I mostly agree with you. If you were managing the deer population, or the bear population, the fish or any population that was not privately-owned, you’d want to find the point where ALL the costs were balanced against ALL the benefits. So, the emission of greenhouses gases might be part of it. But, only a small part. Mostly, we like bio-diversity. We view the entire world as a zoo in which we can enjoy not simply seeing various life forms in isolation, but in their habitats, and as parts of bio-systems. This is a little tricky as, for example, we don’t want bears roaming off their reservations onto nearby ranches and towns. But, there’s no big problem with deer roaming a bit. So, how many permits should you issue for hunting camels? Maybe a lot. Indeed, instead of charging people to hunt camel, maybe you should pay them. By adjusting the price, we should be able to maintain or even enhance bio-diversity in the world, which, as you point out, sometimes means culling some populations in order to preserve space for other populations.
In most natural ecosystems nature takes care of its own. As an example, when the mice and rats over-populate because of excess rain and the resulting vegetation the hawks and owls seem to come out of nowhere to take care of the problem. When the vegetation dries out and the birds miss a few meals, most of them die.

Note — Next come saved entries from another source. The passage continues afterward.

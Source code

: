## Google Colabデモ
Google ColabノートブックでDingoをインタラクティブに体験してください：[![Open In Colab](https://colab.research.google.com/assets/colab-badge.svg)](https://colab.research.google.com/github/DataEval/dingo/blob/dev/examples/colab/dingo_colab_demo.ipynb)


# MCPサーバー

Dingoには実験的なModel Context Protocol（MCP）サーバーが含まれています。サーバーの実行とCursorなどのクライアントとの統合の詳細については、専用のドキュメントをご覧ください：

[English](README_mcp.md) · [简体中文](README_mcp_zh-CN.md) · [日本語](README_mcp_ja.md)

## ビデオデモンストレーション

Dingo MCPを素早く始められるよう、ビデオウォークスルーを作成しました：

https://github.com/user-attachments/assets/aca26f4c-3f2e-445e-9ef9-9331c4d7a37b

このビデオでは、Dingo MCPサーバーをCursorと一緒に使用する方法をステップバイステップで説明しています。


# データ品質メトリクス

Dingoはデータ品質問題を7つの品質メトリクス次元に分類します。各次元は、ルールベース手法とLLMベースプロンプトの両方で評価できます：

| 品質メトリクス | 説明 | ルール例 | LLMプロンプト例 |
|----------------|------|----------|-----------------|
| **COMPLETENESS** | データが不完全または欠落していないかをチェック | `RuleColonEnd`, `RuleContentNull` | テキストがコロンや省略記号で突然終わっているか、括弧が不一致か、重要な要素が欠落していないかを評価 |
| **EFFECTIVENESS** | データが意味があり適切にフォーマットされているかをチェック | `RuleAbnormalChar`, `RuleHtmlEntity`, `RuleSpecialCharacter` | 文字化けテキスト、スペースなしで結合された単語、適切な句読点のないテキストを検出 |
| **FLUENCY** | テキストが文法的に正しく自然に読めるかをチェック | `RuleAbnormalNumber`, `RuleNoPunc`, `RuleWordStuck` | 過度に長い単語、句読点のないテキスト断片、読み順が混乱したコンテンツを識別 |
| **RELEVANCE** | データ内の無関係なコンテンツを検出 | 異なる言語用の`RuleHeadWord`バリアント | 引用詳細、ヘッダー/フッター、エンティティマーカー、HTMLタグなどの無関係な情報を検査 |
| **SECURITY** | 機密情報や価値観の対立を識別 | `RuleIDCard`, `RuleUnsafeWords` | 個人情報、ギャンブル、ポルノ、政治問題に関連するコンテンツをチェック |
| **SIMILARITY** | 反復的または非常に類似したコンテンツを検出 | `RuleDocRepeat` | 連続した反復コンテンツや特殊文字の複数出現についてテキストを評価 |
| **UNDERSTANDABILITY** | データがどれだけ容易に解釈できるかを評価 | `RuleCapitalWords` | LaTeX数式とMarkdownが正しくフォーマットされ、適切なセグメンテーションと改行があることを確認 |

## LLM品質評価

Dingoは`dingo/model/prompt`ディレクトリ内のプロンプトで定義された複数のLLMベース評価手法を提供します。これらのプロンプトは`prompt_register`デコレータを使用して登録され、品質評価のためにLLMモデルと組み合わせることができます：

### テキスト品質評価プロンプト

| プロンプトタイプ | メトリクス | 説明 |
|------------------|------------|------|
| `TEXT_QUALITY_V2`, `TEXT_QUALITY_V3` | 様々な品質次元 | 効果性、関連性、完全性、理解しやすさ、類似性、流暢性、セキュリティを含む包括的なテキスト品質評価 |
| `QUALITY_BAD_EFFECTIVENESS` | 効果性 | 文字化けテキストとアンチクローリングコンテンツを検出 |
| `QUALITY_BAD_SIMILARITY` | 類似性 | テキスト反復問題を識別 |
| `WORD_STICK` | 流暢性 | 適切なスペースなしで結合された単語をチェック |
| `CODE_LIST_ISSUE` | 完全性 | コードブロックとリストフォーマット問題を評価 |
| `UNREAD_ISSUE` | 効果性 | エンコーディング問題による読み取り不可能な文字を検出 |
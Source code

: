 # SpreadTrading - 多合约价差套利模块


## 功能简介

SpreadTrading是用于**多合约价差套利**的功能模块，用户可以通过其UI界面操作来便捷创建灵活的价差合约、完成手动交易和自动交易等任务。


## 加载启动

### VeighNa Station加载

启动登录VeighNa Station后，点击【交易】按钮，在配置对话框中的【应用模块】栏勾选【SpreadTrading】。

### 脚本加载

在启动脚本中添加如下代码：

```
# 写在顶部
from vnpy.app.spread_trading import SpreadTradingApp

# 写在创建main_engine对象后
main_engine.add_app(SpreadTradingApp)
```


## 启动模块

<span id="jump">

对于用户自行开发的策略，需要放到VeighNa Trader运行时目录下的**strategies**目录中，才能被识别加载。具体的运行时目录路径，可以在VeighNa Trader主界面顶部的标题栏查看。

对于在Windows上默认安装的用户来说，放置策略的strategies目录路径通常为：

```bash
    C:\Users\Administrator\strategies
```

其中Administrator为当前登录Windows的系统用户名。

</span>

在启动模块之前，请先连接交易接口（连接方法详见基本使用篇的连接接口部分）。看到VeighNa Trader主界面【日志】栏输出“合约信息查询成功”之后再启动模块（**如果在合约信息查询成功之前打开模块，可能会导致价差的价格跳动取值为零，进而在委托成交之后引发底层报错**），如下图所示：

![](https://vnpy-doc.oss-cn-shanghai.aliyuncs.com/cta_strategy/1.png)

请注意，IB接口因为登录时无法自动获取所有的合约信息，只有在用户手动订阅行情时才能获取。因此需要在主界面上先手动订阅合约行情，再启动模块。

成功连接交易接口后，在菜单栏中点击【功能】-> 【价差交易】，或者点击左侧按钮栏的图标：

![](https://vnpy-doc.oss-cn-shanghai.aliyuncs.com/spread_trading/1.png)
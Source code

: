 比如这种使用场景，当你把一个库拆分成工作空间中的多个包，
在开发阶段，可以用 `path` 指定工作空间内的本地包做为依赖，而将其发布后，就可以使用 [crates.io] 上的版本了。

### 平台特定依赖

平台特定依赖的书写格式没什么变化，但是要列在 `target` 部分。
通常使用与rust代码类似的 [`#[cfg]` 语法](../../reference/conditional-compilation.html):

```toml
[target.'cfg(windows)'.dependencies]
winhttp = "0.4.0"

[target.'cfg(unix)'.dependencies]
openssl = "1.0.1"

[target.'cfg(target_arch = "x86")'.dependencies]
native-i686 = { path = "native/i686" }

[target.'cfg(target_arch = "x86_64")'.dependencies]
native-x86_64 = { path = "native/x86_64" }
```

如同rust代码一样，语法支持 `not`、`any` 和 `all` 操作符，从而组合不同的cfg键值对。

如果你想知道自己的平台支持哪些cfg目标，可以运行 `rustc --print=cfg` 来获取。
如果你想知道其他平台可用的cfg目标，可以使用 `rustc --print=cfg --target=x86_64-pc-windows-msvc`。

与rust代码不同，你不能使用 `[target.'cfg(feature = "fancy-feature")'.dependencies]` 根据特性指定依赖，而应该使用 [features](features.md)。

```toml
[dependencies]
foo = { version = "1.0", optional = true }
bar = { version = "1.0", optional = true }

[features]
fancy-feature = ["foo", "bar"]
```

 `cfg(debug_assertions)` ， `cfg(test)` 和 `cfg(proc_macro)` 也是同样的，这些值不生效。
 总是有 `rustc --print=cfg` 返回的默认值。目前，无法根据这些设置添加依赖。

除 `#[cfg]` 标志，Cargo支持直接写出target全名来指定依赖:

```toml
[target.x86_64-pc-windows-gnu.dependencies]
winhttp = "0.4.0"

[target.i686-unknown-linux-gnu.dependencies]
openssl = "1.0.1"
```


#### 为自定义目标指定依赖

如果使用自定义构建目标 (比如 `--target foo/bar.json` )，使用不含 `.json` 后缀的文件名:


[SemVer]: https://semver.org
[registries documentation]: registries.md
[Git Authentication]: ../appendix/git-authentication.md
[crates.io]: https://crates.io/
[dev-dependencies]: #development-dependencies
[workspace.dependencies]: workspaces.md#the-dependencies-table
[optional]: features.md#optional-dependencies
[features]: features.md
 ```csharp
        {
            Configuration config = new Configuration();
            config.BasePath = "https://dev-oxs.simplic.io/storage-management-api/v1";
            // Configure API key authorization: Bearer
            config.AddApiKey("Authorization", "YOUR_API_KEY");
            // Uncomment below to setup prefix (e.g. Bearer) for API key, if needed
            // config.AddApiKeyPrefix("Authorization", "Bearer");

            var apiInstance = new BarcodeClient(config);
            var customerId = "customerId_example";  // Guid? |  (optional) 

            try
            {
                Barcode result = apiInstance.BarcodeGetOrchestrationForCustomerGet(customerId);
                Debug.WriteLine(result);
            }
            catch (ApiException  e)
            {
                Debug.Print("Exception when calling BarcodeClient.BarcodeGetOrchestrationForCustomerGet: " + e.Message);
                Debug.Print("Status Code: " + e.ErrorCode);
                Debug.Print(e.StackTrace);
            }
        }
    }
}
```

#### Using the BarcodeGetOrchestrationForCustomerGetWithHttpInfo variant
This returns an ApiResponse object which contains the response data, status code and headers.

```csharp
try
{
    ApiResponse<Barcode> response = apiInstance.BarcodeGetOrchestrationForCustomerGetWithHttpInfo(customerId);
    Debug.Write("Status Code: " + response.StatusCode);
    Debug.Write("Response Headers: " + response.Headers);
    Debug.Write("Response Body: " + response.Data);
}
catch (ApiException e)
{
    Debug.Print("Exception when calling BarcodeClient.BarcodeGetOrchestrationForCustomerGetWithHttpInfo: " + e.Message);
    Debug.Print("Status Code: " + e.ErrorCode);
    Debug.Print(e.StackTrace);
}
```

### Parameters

When species that don’t belong are introduced and they have few natural predators they can wreak havoc on an ecosystem. I would kill them all out except for maybe a few in a preserve paid for with private money. They don’t belong there, they couldn’t have gotten there on their own and only human intervention put them there.
So far when humans decide to aid Mother Nature by introducing plant and animal species to unnatural habitats with no controls, it has mostly turned out badly.